In today’s economic climate, it’s hard to find an organization that doesn’t have to deal with reduced resources, be they people, money or anything else. One way that many organizations have been overcoming this gap is through striking up strategic partnerships with others whose needs and strengths match up well against their own. Strategic partnerships require less capital, are more responsive to the market, and spread the associated risks.
Strategic partnerships are also known as strategic alliances, joint ventures, licensing, franchising, and private labeling, and many other terms, but they all mean any type of agreement that results in a synergy between two cooperating organizations resulting in the sum of their efforts being greater than the parts.
The value of a strategic partnership lies in the growth it offers companies who are strong in one area but not another. In other words, partnerships must be mutually beneficial. But how do you know when to consider partnering as a viable growth option? Explore the following reasons for joining forces with another organization:
- Increased market reach: Through partners, you can expand your market reach by selling your products and services into their markets. You can also realize broader geographic expansion.

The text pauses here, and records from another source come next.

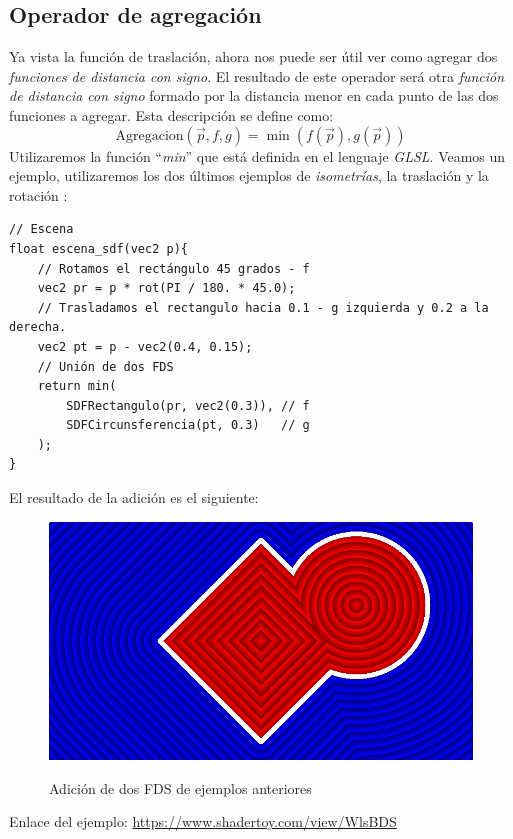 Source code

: \subsection{Operador de agregación}
Ya vista la función de traslación, ahora nos puede ser útil ver como agregar dos \textit{funciones de distancia con signo}. El resultado de este operador será otra \textit{función de distancia con signo} formado por la distancia menor en cada punto de las dos funciones a agregar. Esta descripción se define como:
\[\text{Agregacion}(\Vec{p}, f, g) = \min(f(\Vec{p}), g(\Vec{p})) \]
Utilizaremos la función \enquote{\textit{min}} que está definida en el lenguaje \textit{GLSL}. Veamos un ejemplo, utilizaremos los dos últimos ejemplos de \textit{isometrías}, la traslación  y la rotación :
\begin{lstlisting}
// Escena
float escena_sdf(vec2 p){
    // Rotamos el rectángulo 45 grados - f
    vec2 pr = p * rot(PI / 180. * 45.0);
    // Trasladamos el rectangulo hacia 0.1 - g izquierda y 0.2 a la derecha.
    vec2 pt = p - vec2(0.4, 0.15);
    // Unión de dos FDS
    return min(
        SDFRectangulo(pr, vec2(0.3)), // f
        SDFCircunsferencia(pt, 0.3)   // g
    );
}
\end{lstlisting}

El resultado de la adición es el siguiente:

\begin{figure}[H]
  \centering
  \captionsetup{justification=centering}%
  \includegraphics[width=1.0\textwidth]{secciones/imagenes/sdf/2d/sdf_add.png}\label{fig:add}
  \caption{ Adición de dos FDS de ejemplos anteriores}
\end{figure}

Enlace del ejemplo:
\url{https://www.shadertoy.com/view/WlsBDS}

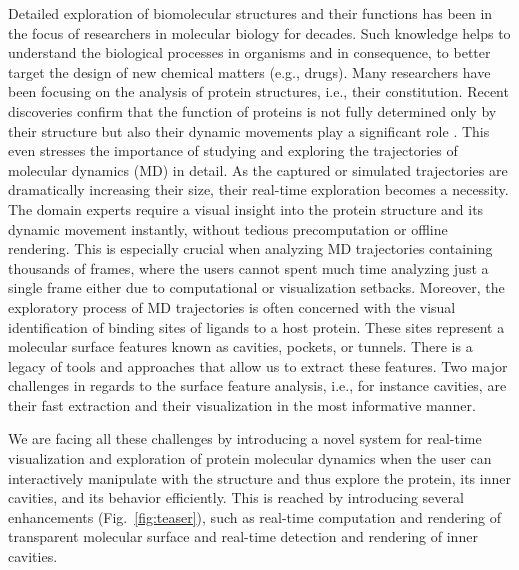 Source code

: 
Detailed exploration of biomolecular structures and their functions has been in the focus of researchers in molecular biology for decades.
Such knowledge helps to understand the biological processes in organisms and in consequence, to better target the design of new chemical matters (e.g., drugs).
Many researchers have been focusing on the analysis of protein structures, i.e., their constitution. 
Recent discoveries confirm that the function of proteins is not fully determined only by their structure but also their dynamic movements play a significant role \cite{Hensen2012}.
This even stresses the importance of studying and exploring the trajectories of molecular dynamics (MD) in detail. 
As the captured or simulated trajectories are dramatically increasing their size, their real-time exploration becomes a necessity. 
The domain experts require a visual insight into the protein structure and its dynamic movement instantly, without tedious precomputation or offline rendering.
This is especially crucial when analyzing MD trajectories containing thousands of frames, where the users cannot spent much time analyzing just a single frame either due to computational or visualization setbacks. 
Moreover, the exploratory process of MD trajectories is often concerned with the visual identification of binding sites of ligands to a host protein.
These sites represent a molecular surface features known as cavities, pockets, or tunnels.
There is a legacy of tools and approaches that allow us to extract these features.
Two major challenges in regards to the surface feature analysis, i.e., for instance cavities, are their fast extraction and their visualization in the most informative manner. 

We are facing all these challenges by introducing a novel system for real-time visualization and exploration of protein molecular dynamics when the user can interactively manipulate with the structure and thus explore the protein, its inner cavities, and its behavior efficiently. 
This is reached by introducing several enhancements (Fig.~\ref{fig:teaser}), such as real-time computation and rendering of transparent molecular surface and real-time detection and rendering of inner cavities.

- Faster product development: By combining forces, partners can share areas of expertise, defray the typically high costs of product research and development, improve quality, and hopefully realize a higher return.
- Purchased access to a customer base: Your partner may have customer relationships with larger accounts you’re seeking access to.
- Facilitated international trade: Partnering opens up new markets and export opportunities on a global scale. Inexperienced partners can quickly gain knowledge, skills, and sales expertise of an experienced export partner.
- Gained access to needed technology: You may be able to gain quicker and faster access to technology than if you built it yourself.
- Enhanced purchasing power: Partnering with other firms to purchase raw materials, distribution, and other goods and services can result in substantial savings for an individual organization because you buy larger volumes and can negotiate better prices. Typically, the more you buy, the better the price.
- Shared marketing: Partnering to pool market research knowledge, customer databases, campaign dollars, and other promotional expenses can be a huge reduction in expenses for businesses. The key is to partner with a company that truly meets the needs of your customer base.
- Shared logistics, distribution, and operations: Economies of scale can be realized if two companies partner to coordinate product management from contract to delivery.
- Shared administrative/human resources: This area is slightly more difficult to share, but it’s possible. Human resource knowledge, expertise, and even staff can be shared because as the labor shortage grows, this may become a competitive advantage for those companies that can effectively share human resources.